## EXERCISE REQUIREMENTS
What is needed is an exact copy of the entries below, with the pictures left out.

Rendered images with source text
________

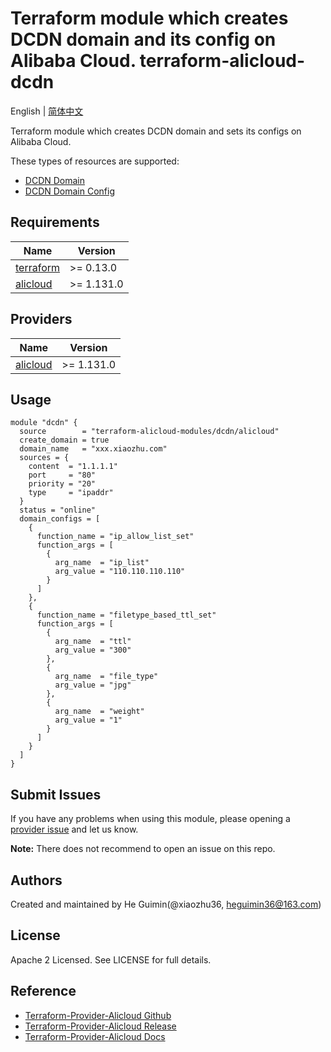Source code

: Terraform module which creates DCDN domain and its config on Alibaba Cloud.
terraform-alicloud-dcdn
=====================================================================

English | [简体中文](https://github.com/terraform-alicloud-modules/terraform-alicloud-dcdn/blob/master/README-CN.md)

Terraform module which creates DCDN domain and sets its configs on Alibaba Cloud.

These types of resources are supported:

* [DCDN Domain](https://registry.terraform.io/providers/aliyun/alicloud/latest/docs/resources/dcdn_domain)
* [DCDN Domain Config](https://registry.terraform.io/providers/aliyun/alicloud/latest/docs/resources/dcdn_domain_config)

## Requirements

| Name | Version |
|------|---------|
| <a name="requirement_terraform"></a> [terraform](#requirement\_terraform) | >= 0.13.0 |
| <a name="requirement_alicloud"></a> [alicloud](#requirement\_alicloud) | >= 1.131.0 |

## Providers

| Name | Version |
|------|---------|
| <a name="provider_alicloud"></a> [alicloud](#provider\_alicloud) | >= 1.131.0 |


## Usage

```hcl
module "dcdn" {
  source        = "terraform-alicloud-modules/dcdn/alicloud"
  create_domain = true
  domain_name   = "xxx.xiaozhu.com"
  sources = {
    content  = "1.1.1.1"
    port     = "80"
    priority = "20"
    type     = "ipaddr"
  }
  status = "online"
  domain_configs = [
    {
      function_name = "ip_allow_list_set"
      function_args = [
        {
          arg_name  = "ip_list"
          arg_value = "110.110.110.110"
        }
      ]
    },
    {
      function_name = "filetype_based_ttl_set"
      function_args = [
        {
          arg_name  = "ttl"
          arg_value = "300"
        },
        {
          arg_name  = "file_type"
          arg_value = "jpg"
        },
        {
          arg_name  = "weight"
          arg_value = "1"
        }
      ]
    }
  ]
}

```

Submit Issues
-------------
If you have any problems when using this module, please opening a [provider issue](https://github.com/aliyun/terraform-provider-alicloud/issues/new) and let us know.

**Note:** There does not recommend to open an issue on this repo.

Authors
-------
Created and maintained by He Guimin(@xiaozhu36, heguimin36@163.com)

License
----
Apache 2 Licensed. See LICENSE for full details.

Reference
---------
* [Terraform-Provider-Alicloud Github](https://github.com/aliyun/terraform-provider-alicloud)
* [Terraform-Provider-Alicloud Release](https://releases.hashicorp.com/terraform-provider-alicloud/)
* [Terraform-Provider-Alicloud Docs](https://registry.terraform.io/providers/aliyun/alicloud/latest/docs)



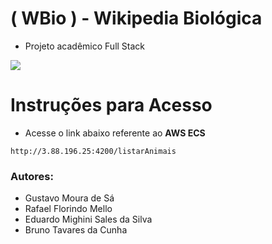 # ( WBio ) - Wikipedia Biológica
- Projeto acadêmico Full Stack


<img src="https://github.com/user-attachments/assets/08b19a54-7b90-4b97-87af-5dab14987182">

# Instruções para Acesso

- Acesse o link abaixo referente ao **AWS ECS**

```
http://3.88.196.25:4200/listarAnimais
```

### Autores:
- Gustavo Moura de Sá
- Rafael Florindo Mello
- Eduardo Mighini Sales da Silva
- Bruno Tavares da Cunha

________

## EXERCISE RESPONSE
Source code

: Terraform module which creates DCDN domain and its config on Alibaba Cloud.
terraform-alicloud-dcdn
=====================================================================

English | [简体中文](https://github.com/terraform-alicloud-modules/terraform-alicloud-dcdn/blob/master/README-CN.md)

Terraform module which creates DCDN domain and sets its configs on Alibaba Cloud.

These types of resources are supported:

* [DCDN Domain](https://registry.terraform.io/providers/aliyun/alicloud/latest/docs/resources/dcdn_domain)
* [DCDN Domain Config](https://registry.terraform.io/providers/aliyun/alicloud/latest/docs/resources/dcdn_domain_config)

## Requirements

| Name | Version |
|------|---------|
| <a name="requirement_terraform"></a> [terraform](#requirement\_terraform) | >= 0.13.0 |
| <a name="requirement_alicloud"></a> [alicloud](#requirement\_alicloud) | >= 1.131.0 |

## Providers

| Name | Version |
|------|---------|
| <a name="provider_alicloud"></a> [alicloud](#provider\_alicloud) | >= 1.131.0 |


## Usage

```hcl
module "dcdn" {
  source        = "terraform-alicloud-modules/dcdn/alicloud"
  create_domain = true
  domain_name   = "xxx.xiaozhu.com"
  sources = {
    content  = "1.1.1.1"
    port     = "80"
    priority = "20"
    type     = "ipaddr"
  }
  status = "online"
  domain_configs = [
    {
      function_name = "ip_allow_list_set"
      function_args = [
        {
          arg_name  = "ip_list"
          arg_value = "110.110.110.110"
        }
      ]
    },
    {
      function_name = "filetype_based_ttl_set"
      function_args = [
        {
          arg_name  = "ttl"
          arg_value = "300"
        },
        {
          arg_name  = "file_type"
          arg_value = "jpg"
        },
        {
          arg_name  = "weight"
          arg_value = "1"
        }
      ]
    }
  ]
}

```

Submit Issues
-------------
If you have any problems when using this module, please opening a [provider issue](https://github.com/aliyun/terraform-provider-alicloud/issues/new) and let us know.

**Note:** There does not recommend to open an issue on this repo.

Authors
-------
Created and maintained by He Guimin(@xiaozhu36, heguimin36@163.com)

License
----
Apache 2 Licensed. See LICENSE for full details.

Reference
---------
* [Terraform-Provider-Alicloud Github](https://github.com/aliyun/terraform-provider-alicloud)
* [Terraform-Provider-Alicloud Release](https://releases.hashicorp.com/terraform-provider-alicloud/)
* [Terraform-Provider-Alicloud Docs](https://registry.terraform.io/providers/aliyun/alicloud/latest/docs)



 # ( WBio ) - Wikipedia Biológica
- Projeto acadêmico Full Stack


<img src="https://github.com/user-attachments/assets/08b19a54-7b90-4b97-87af-5dab14987182">

# Instruções para Acesso

- Acesse o link abaixo referente ao **AWS ECS**

```
http://3.88.196.25:4200/listarAnimais
```

### Autores:
- Gustavo Moura de Sá
- Rafael Florindo Mello
- Eduardo Mighini Sales da Silva
- Bruno Tavares da Cunha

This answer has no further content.